_WHAT TO WORK ON_
Each line in the data holding "from" should be listed.

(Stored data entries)
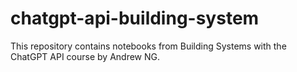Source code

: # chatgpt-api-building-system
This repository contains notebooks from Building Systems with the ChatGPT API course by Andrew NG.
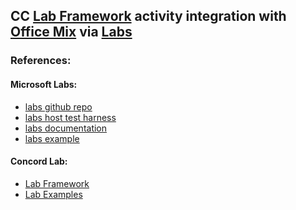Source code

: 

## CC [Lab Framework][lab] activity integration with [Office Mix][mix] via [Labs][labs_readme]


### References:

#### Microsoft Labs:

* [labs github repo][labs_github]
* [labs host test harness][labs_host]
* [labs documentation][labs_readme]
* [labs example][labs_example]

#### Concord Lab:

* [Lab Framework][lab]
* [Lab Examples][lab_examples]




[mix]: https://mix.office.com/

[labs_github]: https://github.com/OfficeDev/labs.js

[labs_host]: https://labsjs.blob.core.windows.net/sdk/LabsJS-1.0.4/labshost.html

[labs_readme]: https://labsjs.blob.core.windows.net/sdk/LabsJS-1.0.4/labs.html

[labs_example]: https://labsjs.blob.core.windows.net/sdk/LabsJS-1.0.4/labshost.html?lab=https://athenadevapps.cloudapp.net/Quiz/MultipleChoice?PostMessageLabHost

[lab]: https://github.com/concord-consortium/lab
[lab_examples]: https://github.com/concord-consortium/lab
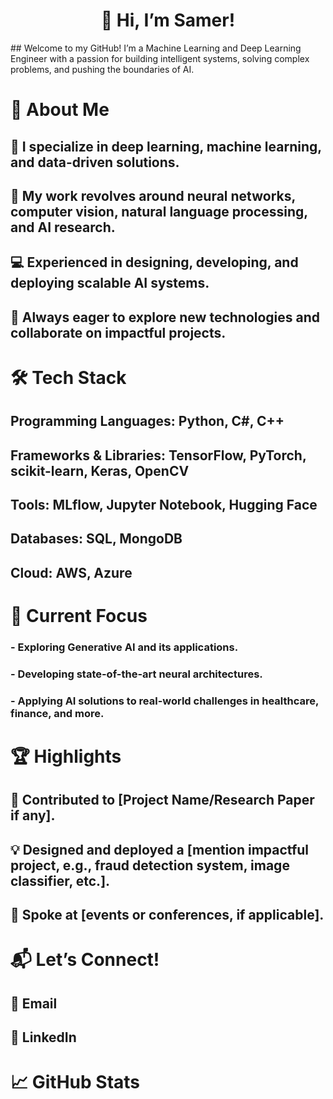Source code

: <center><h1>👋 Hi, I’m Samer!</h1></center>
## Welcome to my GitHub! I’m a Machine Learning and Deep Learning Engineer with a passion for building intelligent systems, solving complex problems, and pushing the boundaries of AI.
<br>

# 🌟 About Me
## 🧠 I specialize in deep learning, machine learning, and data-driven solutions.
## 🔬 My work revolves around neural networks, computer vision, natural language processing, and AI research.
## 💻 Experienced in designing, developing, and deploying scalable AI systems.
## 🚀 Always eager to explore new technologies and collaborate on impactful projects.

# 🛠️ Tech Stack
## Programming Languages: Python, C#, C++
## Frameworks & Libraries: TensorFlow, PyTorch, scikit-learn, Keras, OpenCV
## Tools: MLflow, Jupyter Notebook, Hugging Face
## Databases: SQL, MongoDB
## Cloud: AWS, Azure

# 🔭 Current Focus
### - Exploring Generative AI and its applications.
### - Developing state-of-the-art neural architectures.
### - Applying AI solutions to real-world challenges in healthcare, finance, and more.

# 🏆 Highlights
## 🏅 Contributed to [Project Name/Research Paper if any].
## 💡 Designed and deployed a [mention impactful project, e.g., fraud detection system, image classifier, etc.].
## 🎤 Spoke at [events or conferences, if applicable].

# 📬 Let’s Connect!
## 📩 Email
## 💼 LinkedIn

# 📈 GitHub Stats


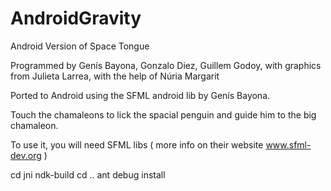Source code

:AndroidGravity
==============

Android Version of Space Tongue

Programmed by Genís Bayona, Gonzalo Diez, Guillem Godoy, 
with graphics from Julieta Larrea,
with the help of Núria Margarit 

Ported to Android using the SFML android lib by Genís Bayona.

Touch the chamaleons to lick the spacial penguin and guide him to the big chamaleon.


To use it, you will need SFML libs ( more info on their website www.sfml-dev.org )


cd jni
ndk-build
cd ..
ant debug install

_RESULT FOR THIS EXERCISE_
This repository contains notebooks from Building Systems with the ChatGPT API course by Andrew NG.
with graphics from Julieta Larrea,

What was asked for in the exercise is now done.